= Records from a data collection =
******

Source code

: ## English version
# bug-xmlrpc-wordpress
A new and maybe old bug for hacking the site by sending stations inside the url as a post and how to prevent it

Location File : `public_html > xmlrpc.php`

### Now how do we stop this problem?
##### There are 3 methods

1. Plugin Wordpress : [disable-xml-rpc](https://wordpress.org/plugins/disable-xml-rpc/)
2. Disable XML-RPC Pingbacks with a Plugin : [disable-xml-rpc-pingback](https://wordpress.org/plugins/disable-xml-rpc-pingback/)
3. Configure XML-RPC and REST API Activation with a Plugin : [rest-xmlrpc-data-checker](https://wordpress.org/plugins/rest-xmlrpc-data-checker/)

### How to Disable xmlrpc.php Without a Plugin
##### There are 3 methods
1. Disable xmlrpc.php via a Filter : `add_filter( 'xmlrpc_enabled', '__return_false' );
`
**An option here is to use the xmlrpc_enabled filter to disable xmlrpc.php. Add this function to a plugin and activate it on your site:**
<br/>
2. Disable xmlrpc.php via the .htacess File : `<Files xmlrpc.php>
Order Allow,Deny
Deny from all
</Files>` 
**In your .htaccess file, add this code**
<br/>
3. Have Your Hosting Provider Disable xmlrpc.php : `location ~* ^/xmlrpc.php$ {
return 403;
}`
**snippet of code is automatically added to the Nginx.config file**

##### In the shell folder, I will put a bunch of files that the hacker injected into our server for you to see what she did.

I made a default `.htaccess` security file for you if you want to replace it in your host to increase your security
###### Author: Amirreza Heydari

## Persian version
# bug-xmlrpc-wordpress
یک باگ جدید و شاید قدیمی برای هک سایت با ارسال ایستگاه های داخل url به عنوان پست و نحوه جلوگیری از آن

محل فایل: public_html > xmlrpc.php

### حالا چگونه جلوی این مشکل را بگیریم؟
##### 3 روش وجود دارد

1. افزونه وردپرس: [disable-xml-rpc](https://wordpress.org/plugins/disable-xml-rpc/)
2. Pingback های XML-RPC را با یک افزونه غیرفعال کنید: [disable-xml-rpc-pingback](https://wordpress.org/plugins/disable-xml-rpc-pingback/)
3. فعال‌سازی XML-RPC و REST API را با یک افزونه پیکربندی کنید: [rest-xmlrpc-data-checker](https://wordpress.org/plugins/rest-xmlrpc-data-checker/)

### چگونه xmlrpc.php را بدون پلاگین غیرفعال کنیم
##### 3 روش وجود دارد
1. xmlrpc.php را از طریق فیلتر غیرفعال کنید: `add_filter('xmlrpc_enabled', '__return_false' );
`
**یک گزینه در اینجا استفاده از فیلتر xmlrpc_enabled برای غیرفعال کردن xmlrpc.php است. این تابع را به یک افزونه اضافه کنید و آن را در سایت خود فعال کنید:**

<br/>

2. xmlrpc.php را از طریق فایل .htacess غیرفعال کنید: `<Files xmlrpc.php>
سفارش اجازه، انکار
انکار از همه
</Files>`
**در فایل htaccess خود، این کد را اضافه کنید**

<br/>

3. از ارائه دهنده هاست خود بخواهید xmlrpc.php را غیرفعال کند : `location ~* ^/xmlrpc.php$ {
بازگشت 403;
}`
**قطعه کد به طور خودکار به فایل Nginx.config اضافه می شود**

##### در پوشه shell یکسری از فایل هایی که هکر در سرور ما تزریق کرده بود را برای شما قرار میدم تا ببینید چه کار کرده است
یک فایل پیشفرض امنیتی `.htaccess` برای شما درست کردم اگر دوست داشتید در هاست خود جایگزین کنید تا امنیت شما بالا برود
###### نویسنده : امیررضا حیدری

******

= Task to complete =
Lines that hold the word "REST" are the ones to copy from the entries above.

= Written response =
3. Configure XML-RPC and REST API Activation with a Plugin : [rest-xmlrpc-data-checker](https://wordpress.org/plugins/rest-xmlrpc-data-checker/)
3. فعال‌سازی XML-RPC و REST API را با یک افزونه پیکربندی کنید: [rest-xmlrpc-data-checker](https://wordpress.org/plugins/rest-xmlrpc-data-checker/)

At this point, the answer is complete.